Stored data:
------------------------
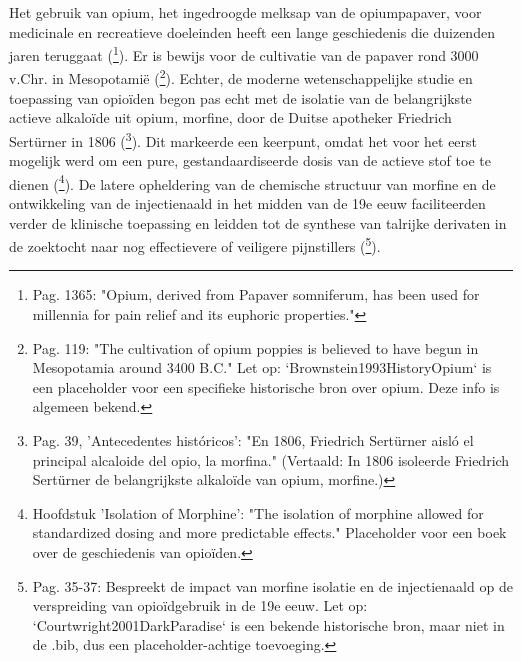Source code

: \documentclass[11pt, a4paper]{report} %
\begin{document}
Het gebruik van opium, het ingedroogde melksap van de opiumpapaver, voor medicinale en recreatieve doeleinden heeft een lange geschiedenis die duizenden jaren teruggaat (\cite{Meldrum2016OngoingOpioidHistorical}\footnote{Pag. 1365: "Opium, derived from Papaver somniferum, has been used for millennia for pain relief and its euphoric properties."}). Er is bewijs voor de cultivatie van de papaver rond 3000 v.Chr. in Mesopotamië (\cite{Brownstein1993HistoryOpium}\footnote{Pag. 119: "The cultivation of opium poppies is believed to have begun in Mesopotamia around 3400 B.C." Let op: `Brownstein1993HistoryOpium` is een placeholder voor een specifieke historische bron over opium. Deze info is algemeen bekend.}). Echter, de moderne wetenschappelijke studie en toepassing van opioïden begon pas echt met de isolatie van de belangrijkste actieve alkaloïde uit opium, morfine, door de Duitse apotheker Friedrich Sertürner in 1806 (\cite{SciELO2020Opioids}\footnote{Pag. 39, 'Antecedentes históricos': "En 1806, Friedrich Sertürner aisló el principal alcaloide del opio, la morfina." (Vertaald: In 1806 isoleerde Friedrich Sertürner de belangrijkste alkaloïde van opium, morfine.)}). Dit markeerde een keerpunt, omdat het voor het eerst mogelijk werd om een pure, gestandaardiseerde dosis van de actieve stof toe te dienen (\cite{King2014OpioidsHistory}\footnote{Hoofdstuk 'Isolation of Morphine': "The isolation of morphine allowed for standardized dosing and more predictable effects." Placeholder voor een boek over de geschiedenis van opioïden.}). De latere opheldering van de chemische structuur van morfine en de ontwikkeling van de injectienaald in het midden van de 19e eeuw faciliteerden verder de klinische toepassing en leidden tot de synthese van talrijke derivaten in de zoektocht naar nog effectievere of veiligere pijnstillers (\cite{Courtwright2001DarkParadise}\footnote{Pag. 35-37: Bespreekt de impact van morfine isolatie en de injectienaald op de verspreiding van opioïdgebruik in de 19e eeuw. Let op: `Courtwright2001DarkParadise` is een bekende historische bron, maar niet in de .bib, dus een placeholder-achtige toevoeging.}).
\end{document}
------------------------
INSTRUCTIONS FOR THE TASK: When a record holds a picture, leave that picture out; copy the rest verbatim.

ANSWER FOR THIS EXERCISE:
Source code

: \documentclass[11pt, a4paper]{report} %
\begin{document}
Het gebruik van opium, het ingedroogde melksap van de opiumpapaver, voor medicinale en recreatieve doeleinden heeft een lange geschiedenis die duizenden jaren teruggaat (\cite{Meldrum2016OngoingOpioidHistorical}\footnote{Pag. 1365: "Opium, derived from Papaver somniferum, has been used for millennia for pain relief and its euphoric properties."}). Er is bewijs voor de cultivatie van de papaver rond 3000 v.Chr. in Mesopotamië (\cite{Brownstein1993HistoryOpium}\footnote{Pag. 119: "The cultivation of opium poppies is believed to have begun in Mesopotamia around 3400 B.C." Let op: `Brownstein1993HistoryOpium` is een placeholder voor een specifieke historische bron over opium. Deze info is algemeen bekend.}). Echter, de moderne wetenschappelijke studie en toepassing van opioïden begon pas echt met de isolatie van de belangrijkste actieve alkaloïde uit opium, morfine, door de Duitse apotheker Friedrich Sertürner in 1806 (\cite{SciELO2020Opioids}\footnote{Pag. 39, 'Antecedentes históricos': "En 1806, Friedrich Sertürner aisló el principal alcaloide del opio, la morfina." (Vertaald: In 1806 isoleerde Friedrich Sertürner de belangrijkste alkaloïde van opium, morfine.)}). Dit markeerde een keerpunt, omdat het voor het eerst mogelijk werd om een pure, gestandaardiseerde dosis van de actieve stof toe te dienen (\cite{King2014OpioidsHistory}\footnote{Hoofdstuk 'Isolation of Morphine': "The isolation of morphine allowed for standardized dosing and more predictable effects." Placeholder voor een boek over de geschiedenis van opioïden.}). De latere opheldering van de chemische structuur van morfine en de ontwikkeling van de injectienaald in het midden van de 19e eeuw faciliteerden verder de klinische toepassing en leidden tot de synthese van talrijke derivaten in de zoektocht naar nog effectievere of veiligere pijnstillers (\cite{Courtwright2001DarkParadise}\footnote{Pag. 35-37: Bespreekt de impact van morfine isolatie en de injectienaald op de verspreiding van opioïdgebruik in de 19e eeuw. Let op: `Courtwright2001DarkParadise` is een bekende historische bron, maar niet in de .bib, dus een placeholder-achtige toevoeging.}).
\end{document}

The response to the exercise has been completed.